PROBLEM TO SOLVE >> Word for word, restate the lines from the one holding "After a swap, one" through the end of the data below, including both endpoints and nothing more.

[Data items]
::::::

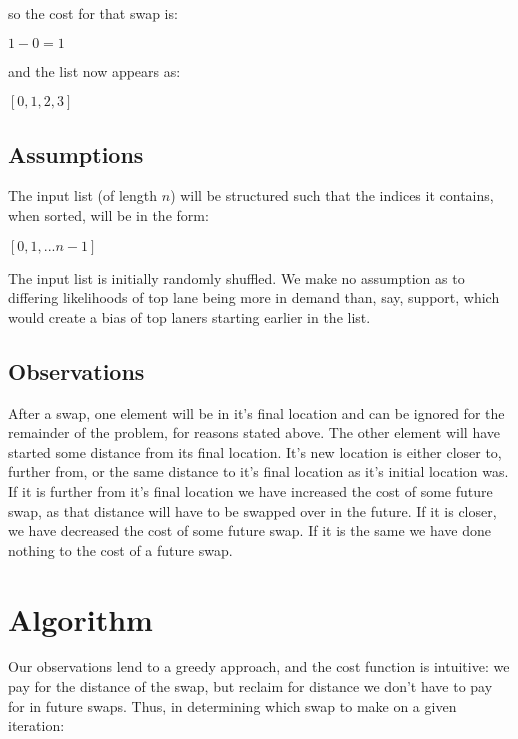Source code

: \documentclass[11pt, oneside]{article}   	%
\begin{document}
so the cost for that swap is: \begin{center} $1 - 0 = 1$\end{center} and the list now appears as:

\begin{center}$[0, 1, 2, 3]$\end{center}

\subsection{Assumptions}

The input list (of length $n$) will be structured such that the indices it contains, when sorted, will be in the form: 

\begin{center}$[0, 1, ... n-1]$\end{center}

The input list is initially randomly shuffled. We make no assumption as to differing likelihoods of top lane being more in demand than, say, support, which would create a bias of top laners starting earlier in the list.

\subsection{Observations}

After a swap, one element will be in it's final location and can be ignored for the remainder of the problem, for reasons stated above. The other element will have started some distance from its final location. It's new location is either closer to, further from, or the same distance to it's final location as it's initial location was. If it is further from it's final location we have increased the cost of some future swap, as that distance will have to be swapped over in the future. If it is closer, we have decreased the cost of some future swap. If it is the same we have done nothing to the cost of a future swap.

\pagebreak

\section{Algorithm}

Our observations lend to a greedy approach, and the cost function is intuitive: we pay for the distance of the swap, but reclaim for distance we don't have to pay for in future swaps. Thus, in determining which swap to make on a given iteration:
\end{document}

::::::

REPLY >>
After a swap, one element will be in it's final location and can be ignored for the remainder of the problem, for reasons stated above. The other element will have started some distance from its final location. It's new location is either closer to, further from, or the same distance to it's final location as it's initial location was. If it is further from it's final location we have increased the cost of some future swap, as that distance will have to be swapped over in the future. If it is closer, we have decreased the cost of some future swap. If it is the same we have done nothing to the cost of a future swap.

\pagebreak

\section{Algorithm}

Our observations lend to a greedy approach, and the cost function is intuitive: we pay for the distance of the swap, but reclaim for distance we don't have to pay for in future swaps. Thus, in determining which swap to make on a given iteration:
\end{document}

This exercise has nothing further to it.